Jess eloquently put her absence into words a few days ago so I figured I’d take my turn. And, catch your breath because the explanation is: It’s HOT.
That’s not a complaint, just a fact. Generally I don’t complain about the weather or Mother Nature because I think it’s silly and she scares me. It’s the same reason I don’t sit near the lady that smells like cat litter on the bus. I’m just telling you that it’s hot because when the temperature goes above 85, CMaxby does one of two things: wears no pants or drinks outside. Neither of these things are truly worth writing several summer blog posts about which is why I’ve been so quiet lately.

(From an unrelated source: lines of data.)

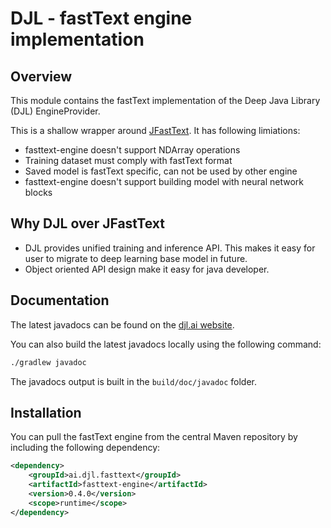 # DJL - fastText engine implementation

## Overview

This module contains the fastText implementation of the Deep Java Library (DJL) EngineProvider.

This is a shallow wrapper around [JFastText](https://github.com/vinhkhuc/JFastText). It has following limiations:

- fasttext-engine doesn't support NDArray operations
- Training dataset must comply with fastText format
- Saved model is fastText specific, can not be used by other engine
- fasttext-engine doesn't support building model with neural network blocks

## Why DJL over JFastText

- DJL provides unified training and inference API. This makes it easy for user to migrate to deep learning base model in future.
- Object oriented API design make it easy for java developer.

## Documentation

The latest javadocs can be found on the [djl.ai website](https://javadoc.io/doc/ai.djl.fasttext/fasttext-engine/latest/index.html).

You can also build the latest javadocs locally using the following command:

```sh
./gradlew javadoc
```
The javadocs output is built in the `build/doc/javadoc` folder.


## Installation
You can pull the fastText engine from the central Maven repository by including the following dependency:

```xml
<dependency>
    <groupId>ai.djl.fasttext</groupId>
    <artifactId>fasttext-engine</artifactId>
    <version>0.4.0</version>
    <scope>runtime</scope>
</dependency>
```
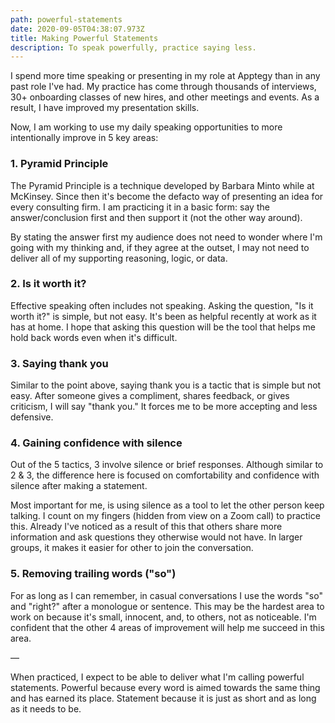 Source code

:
 ```yaml
---
path: powerful-statements
date: 2020-09-05T04:38:07.973Z
title: Making Powerful Statements
description: To speak powerfully, practice saying less.
---
```

I spend more time speaking or presenting in my role at Apptegy than in any past role I've had. My practice has come through thousands of interviews, 30+ onboarding classes of new hires, and other meetings and events. As a result, I have improved my presentation skills. 

Now, I am working to use my daily speaking opportunities to more intentionally improve in 5 key areas:

### 1. Pyramid Principle
The Pyramid Principle is a technique developed by Barbara Minto while at McKinsey. Since then it's become the defacto way of presenting an idea for every consulting firm. I am practicing it in a basic form: say the answer/conclusion first and then support it (not the other way around). 

By stating the answer first my audience does not need to wonder where I'm going with my thinking and, if they agree at the outset, I may not need to deliver all of my supporting reasoning, logic, or data.

### 2. Is it worth it?
Effective speaking often includes not speaking. Asking the question, "Is it worth it?" is simple, but not easy. It's been as helpful recently at work as it has at home. I hope that asking this question will be the tool that helps me hold back words even when it's difficult. 

### 3. Saying thank you
Similar to the point above, saying thank you is a tactic that is simple but not easy. After someone gives a compliment, shares feedback, or gives criticism, I will say "thank you." It forces me to be more accepting and less defensive.

### 4. Gaining confidence with silence
Out of the 5 tactics, 3 involve silence or brief responses. Although similar to 2 & 3, the difference here is focused on comfortability and confidence with silence after making a statement. 

Most important for me, is using silence as a tool to let the other person keep talking. I count on my fingers (hidden from view on a Zoom call) to practice this. Already I've noticed as a result of this that others share more information and ask questions they otherwise would not have. In larger groups, it makes it easier for other to join the conversation. 

### 5. Removing trailing words ("so")
For as long as I can remember, in casual conversations I use the words "so" and "right?" after a monologue or sentence. This may be the hardest area to work on because it's small, innocent, and, to others, not as noticeable. I'm confident that the other 4 areas of improvement will help me succeed in this area. 

—

When practiced, I expect to be able to deliver what I'm calling powerful statements. Powerful because every word is aimed towards the same thing and has earned its place. Statement because it is just as short and as long as it needs to be.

But Maxby, you say. You’re put together not entirely unfortunately (exact words a guy said to me once, btw. I obviously swooned at the compliment.), tell us more about wearing no pants! Well fine. I sit like this fellow watching reruns of BBC shows and drinking glasses of Tutidi Brachetto in the hopes that my core body temperature will drop below 150 degrees.
Ok… so what about drinking outside, you say. That could be interesting. You should write about that!

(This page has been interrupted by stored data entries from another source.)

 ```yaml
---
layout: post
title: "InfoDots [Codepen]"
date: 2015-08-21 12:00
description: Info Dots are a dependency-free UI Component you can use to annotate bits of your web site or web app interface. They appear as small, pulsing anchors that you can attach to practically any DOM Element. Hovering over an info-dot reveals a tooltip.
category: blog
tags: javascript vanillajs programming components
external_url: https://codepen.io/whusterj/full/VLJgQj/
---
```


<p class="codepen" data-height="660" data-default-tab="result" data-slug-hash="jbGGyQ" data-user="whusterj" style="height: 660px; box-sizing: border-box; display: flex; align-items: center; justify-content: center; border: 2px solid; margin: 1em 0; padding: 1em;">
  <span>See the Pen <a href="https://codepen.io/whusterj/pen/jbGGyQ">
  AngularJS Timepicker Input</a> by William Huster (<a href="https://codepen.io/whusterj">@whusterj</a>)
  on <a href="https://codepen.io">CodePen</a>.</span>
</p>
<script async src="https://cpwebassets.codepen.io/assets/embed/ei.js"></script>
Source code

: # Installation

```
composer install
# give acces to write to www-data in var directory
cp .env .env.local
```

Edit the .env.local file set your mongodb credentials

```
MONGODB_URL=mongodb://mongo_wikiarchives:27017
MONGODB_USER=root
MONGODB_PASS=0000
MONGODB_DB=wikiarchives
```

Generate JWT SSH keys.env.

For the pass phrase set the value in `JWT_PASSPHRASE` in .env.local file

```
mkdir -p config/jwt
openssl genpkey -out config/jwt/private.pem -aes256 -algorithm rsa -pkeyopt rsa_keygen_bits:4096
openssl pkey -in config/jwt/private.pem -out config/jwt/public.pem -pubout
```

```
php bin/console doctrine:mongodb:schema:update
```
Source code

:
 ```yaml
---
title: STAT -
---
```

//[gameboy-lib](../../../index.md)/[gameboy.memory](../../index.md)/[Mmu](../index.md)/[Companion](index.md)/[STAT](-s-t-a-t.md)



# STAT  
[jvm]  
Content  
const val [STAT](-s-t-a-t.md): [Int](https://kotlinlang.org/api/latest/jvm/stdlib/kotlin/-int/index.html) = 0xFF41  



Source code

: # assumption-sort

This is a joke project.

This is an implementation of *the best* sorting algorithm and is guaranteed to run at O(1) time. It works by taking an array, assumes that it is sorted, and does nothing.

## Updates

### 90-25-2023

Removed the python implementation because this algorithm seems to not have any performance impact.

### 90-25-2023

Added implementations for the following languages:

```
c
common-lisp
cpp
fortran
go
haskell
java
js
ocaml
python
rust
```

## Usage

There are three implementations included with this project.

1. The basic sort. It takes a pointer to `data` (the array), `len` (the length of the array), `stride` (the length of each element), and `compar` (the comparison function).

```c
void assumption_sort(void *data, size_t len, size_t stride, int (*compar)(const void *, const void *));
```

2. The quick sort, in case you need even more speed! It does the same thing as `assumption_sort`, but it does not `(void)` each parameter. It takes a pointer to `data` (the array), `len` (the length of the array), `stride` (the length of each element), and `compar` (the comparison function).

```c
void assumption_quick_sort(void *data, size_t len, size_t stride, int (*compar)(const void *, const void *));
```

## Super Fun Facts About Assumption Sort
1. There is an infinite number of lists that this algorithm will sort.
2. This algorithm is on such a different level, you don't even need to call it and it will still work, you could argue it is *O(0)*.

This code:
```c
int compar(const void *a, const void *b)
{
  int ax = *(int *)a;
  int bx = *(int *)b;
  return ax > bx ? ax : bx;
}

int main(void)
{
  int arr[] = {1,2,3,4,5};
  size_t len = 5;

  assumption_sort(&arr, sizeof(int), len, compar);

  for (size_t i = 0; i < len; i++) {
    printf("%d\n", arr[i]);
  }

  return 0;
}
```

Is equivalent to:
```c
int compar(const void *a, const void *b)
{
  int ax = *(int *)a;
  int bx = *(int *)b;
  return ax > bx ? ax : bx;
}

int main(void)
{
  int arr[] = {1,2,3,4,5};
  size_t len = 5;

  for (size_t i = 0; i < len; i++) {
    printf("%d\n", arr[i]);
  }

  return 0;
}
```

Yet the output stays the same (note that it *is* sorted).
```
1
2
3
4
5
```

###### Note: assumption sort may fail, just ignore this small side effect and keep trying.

Welp. The issue there is it’s so hot out I guzzle my first beer because driving wildly down war torn Route 2 has left me parched with dust up my nose. As I’m already dehydrated from the heat, this one beer gets me buzzed like the control tower in Top Gun and my night is over. So I go back to the couch and my BBC reruns and lose the pants again.
One day I will get real lazy or heat stroked and combine the two (no pants and drinking outside, not getting buzzed on war torn Route 2. Although that could be fun.). I promise to write about it upon my release from the authorities.